For what it’s worth, I disagree with him on his general assessment of we humans. I don’t believe we’ve become swine. In my opinion, we’re pretty much what we’ve always been as Homo sapiens.
For example, for at least six thousand years, poets, philosophers, and religious figures have always been admonishing us humans to treat our neighbors as we would want to be treated. In that regard nothing much has changed over time.
But, as the Nobel Prize winner in literature Bob Dylan wrote, with a tiny reinterpretation from me, “the times” they just might really be “a-changin.” (lyrics from Dylan’s great song, The Times They Are A-Changin, 1964.)
Truth is, my friend and I might both be profoundly wrong.

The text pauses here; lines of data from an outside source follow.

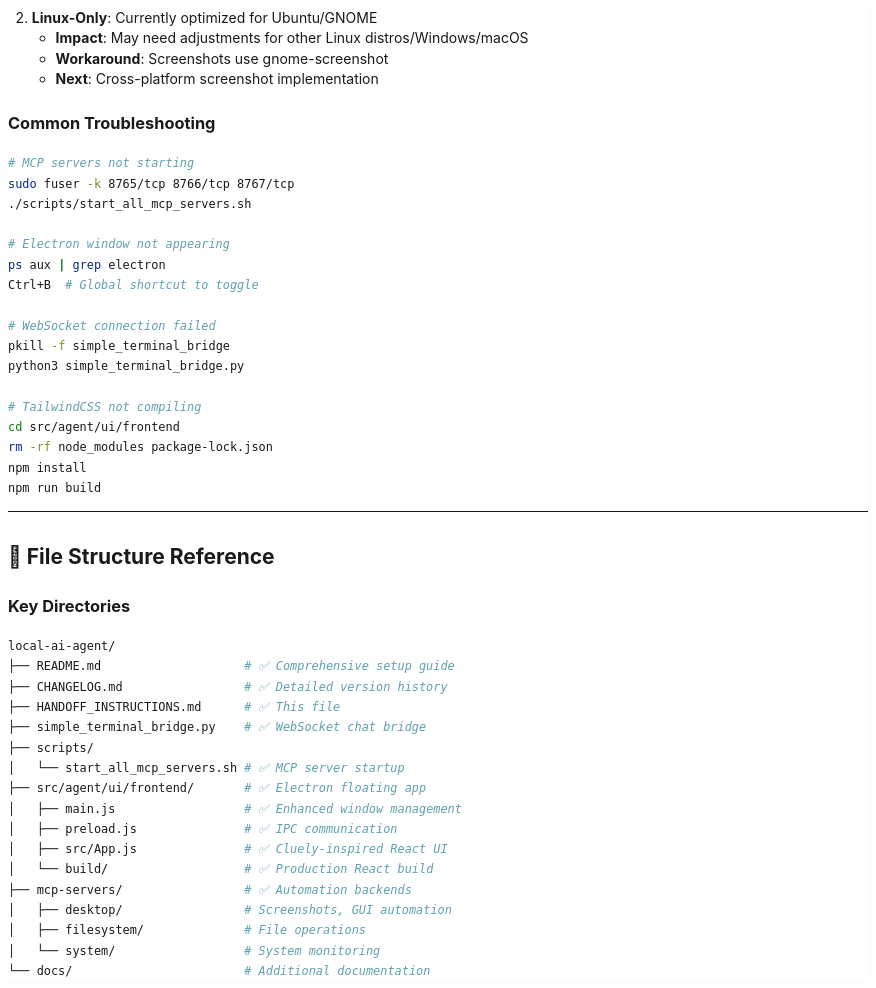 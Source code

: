 2. **Linux-Only**: Currently optimized for Ubuntu/GNOME
   - **Impact**: May need adjustments for other Linux distros/Windows/macOS
   - **Workaround**: Screenshots use gnome-screenshot
   - **Next**: Cross-platform screenshot implementation

### **Common Troubleshooting**
```bash
# MCP servers not starting
sudo fuser -k 8765/tcp 8766/tcp 8767/tcp
./scripts/start_all_mcp_servers.sh

# Electron window not appearing
ps aux | grep electron
Ctrl+B  # Global shortcut to toggle

# WebSocket connection failed
pkill -f simple_terminal_bridge
python3 simple_terminal_bridge.py

# TailwindCSS not compiling
cd src/agent/ui/frontend
rm -rf node_modules package-lock.json
npm install
npm run build
```

---

## 📁 **File Structure Reference**

### **Key Directories**
```bash
local-ai-agent/
├── README.md                    # ✅ Comprehensive setup guide
├── CHANGELOG.md                 # ✅ Detailed version history  
├── HANDOFF_INSTRUCTIONS.md      # ✅ This file
├── simple_terminal_bridge.py    # ✅ WebSocket chat bridge
├── scripts/
│   └── start_all_mcp_servers.sh # ✅ MCP server startup
├── src/agent/ui/frontend/       # ✅ Electron floating app
│   ├── main.js                  # ✅ Enhanced window management
│   ├── preload.js               # ✅ IPC communication
│   ├── src/App.js               # ✅ Cluely-inspired React UI
│   └── build/                   # ✅ Production React build
├── mcp-servers/                 # ✅ Automation backends
│   ├── desktop/                 # Screenshots, GUI automation
│   ├── filesystem/              # File operations
│   └── system/                  # System monitoring
└── docs/                        # Additional documentation
```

Humans are built to survive. If conditions surrounding our lives change, we’ll adapt. And if those changes are consciously created by we humans, we just might continue adapting until we become a new species.

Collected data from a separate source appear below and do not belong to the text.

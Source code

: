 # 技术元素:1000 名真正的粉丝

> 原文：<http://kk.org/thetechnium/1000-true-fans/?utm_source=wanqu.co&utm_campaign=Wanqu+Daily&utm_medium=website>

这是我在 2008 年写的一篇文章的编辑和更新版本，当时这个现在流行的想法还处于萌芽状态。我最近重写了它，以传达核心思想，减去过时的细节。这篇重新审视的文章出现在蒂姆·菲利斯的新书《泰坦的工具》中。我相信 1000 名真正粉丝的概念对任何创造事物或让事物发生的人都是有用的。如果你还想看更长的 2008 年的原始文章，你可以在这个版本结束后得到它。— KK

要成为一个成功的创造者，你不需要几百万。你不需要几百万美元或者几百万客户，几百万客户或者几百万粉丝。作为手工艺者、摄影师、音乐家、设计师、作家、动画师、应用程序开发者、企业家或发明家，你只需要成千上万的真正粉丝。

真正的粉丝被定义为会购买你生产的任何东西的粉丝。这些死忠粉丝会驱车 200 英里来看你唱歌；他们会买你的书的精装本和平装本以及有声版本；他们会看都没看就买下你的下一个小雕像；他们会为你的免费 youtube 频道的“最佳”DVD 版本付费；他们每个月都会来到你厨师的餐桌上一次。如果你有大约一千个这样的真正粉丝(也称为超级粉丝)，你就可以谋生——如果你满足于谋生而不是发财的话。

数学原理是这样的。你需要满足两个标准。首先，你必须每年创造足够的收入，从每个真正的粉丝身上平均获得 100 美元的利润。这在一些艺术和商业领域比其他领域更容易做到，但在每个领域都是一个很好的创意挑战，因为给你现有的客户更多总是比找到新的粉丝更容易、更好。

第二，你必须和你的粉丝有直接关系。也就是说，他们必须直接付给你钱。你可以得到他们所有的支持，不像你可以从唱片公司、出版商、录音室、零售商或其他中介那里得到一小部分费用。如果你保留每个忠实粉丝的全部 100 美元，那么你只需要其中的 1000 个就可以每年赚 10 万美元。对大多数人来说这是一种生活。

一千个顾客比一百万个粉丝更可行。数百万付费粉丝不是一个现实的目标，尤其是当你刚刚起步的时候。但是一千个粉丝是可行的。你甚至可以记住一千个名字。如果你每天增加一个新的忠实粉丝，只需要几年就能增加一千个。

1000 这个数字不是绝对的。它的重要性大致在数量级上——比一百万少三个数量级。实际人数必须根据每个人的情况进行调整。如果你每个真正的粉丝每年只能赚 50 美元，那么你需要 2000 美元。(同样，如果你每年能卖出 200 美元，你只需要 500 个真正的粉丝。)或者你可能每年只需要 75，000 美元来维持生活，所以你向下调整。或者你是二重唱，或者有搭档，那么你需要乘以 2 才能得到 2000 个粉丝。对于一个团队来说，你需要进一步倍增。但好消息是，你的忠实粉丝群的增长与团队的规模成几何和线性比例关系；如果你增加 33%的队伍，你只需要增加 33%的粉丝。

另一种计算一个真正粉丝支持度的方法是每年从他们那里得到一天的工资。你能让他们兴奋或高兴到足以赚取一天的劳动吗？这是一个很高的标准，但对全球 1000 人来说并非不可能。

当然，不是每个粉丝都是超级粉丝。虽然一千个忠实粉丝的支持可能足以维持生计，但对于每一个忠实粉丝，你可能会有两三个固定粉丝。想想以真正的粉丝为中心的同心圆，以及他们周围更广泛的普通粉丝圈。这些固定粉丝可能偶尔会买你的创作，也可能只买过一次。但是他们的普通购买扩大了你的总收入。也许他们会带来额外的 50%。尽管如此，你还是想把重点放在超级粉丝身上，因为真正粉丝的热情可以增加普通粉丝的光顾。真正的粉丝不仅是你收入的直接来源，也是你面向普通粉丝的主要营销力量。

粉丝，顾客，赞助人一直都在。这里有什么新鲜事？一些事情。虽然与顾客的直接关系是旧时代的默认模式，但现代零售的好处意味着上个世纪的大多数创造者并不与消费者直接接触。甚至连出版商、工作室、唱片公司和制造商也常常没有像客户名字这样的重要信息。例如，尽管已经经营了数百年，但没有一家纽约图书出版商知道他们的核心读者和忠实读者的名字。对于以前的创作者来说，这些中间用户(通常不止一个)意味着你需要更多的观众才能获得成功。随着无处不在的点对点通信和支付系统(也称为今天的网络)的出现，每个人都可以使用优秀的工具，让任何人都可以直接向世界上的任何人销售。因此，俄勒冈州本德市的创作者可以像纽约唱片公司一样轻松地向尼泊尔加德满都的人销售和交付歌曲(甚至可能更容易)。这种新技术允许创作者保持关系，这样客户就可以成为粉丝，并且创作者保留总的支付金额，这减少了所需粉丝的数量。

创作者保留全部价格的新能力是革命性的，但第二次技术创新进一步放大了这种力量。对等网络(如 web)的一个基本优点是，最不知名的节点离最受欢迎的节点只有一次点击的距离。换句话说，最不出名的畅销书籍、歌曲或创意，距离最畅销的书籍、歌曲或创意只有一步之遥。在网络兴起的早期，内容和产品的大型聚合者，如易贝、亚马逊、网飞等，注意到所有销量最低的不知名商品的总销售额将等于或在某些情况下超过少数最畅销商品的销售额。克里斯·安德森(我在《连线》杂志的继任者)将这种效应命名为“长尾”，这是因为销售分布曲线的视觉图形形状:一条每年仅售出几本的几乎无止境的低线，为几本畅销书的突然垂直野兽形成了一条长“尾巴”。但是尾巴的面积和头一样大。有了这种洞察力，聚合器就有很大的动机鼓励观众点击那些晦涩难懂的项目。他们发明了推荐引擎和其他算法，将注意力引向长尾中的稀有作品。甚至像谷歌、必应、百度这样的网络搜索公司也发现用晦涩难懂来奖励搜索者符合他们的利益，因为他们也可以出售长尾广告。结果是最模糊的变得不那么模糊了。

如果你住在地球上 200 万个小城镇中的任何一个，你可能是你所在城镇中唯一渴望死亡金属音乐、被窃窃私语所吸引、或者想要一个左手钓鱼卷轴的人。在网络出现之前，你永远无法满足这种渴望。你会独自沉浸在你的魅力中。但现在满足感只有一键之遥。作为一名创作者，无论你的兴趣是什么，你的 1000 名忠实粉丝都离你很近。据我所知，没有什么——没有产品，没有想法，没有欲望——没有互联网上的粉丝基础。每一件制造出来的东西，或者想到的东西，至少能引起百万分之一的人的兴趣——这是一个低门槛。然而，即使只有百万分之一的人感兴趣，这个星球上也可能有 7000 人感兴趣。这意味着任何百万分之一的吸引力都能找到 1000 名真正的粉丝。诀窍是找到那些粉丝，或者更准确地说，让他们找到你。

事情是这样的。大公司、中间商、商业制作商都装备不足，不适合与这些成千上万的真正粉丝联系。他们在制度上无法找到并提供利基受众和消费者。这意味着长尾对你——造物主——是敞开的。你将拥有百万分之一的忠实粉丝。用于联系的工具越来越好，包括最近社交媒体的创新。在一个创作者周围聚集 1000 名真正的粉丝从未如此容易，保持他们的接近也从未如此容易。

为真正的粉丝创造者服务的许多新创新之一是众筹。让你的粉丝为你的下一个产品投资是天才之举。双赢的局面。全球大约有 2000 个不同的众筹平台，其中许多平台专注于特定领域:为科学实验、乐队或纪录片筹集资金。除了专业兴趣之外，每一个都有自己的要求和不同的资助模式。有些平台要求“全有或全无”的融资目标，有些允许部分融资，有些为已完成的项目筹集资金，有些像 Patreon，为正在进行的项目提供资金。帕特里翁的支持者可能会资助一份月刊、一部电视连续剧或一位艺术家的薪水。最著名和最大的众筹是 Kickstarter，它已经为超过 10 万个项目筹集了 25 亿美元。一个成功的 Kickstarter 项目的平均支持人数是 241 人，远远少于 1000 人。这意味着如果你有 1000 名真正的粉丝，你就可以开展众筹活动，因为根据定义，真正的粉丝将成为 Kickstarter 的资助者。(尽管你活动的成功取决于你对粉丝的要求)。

For example, here are five areas that we are experimenting with right now. Eventually, it might lead to us becoming a new species – Homo genius.
- Digital Games: young children are playing at such advanced levels that the time is fast approaching in the cyber world when a micro civilization with its own bitcoin economy will be created. Implication: for future generations it may be more creative and prosperous living in a micro civilization.
- Robot/Human Integration: either we will enter a robot’s body, or a robot will enter ours, or both. The result will be a new kind of human. Result: far safer bodies and much greater human computing capacity.
- Cloning: in Argentina, horses are cloned to give a polo player the competitive edge to stay on top. You know, if it’s happening with horses, some place in the world rogue scientists have already cloned a human. That post-human will stick around for as long as clones are made of her or him.
- Mars Colonization: we will actually have a space colony on Mars. We will live on another planet. Eventually, children will be born there who will never know earth. Along with that, their genetic footprint will not so gradually evolve into a new kind of human.
- Medical Regeneration: medicine is knocking on the door of dramatic breakthroughs in extending our lives. Scientists are working with the genetic codes that partially turn off the aging process. As that happens, what will we be like when our average age will be 200 years old? Take it from one who is getting older, my outlook on life has radically changed from when I was twenty five. At two hundred, I might be willing to experiment with being something completely different than I am now.
Over one million years ago when humans were beginning to emerge, there wasn’t just one group of humans, there were different branches sprouting up, one being a little bit different than the other. Eventually after mergers and die outs, we arrived at what we are today.
We have now inhabited every single inch of the earth. We’ve adapted to the degree necessary. Sherpas have adapted to living at the highest altitudes on earth. Certain Pacific Island cultures have learned how to dive freely eighty feet underwater and stay there for up to four minutes hunting for food. And here we are, masters of earthly adaptation and survival.
We are not turning into swine and retrograding as my friend thinks. Neither are we going to stay the same as I suggested. Rather, we are now engaging in many experiments in a new round of adaptations in order to determine how we will best evolve, and what that will look like.
You and I are on the cutting edge of verifying or overthrowing Aldous Huxley’s great dystopian novel Brave New World (1932). All I can say is, buckle up, and enjoy the ride.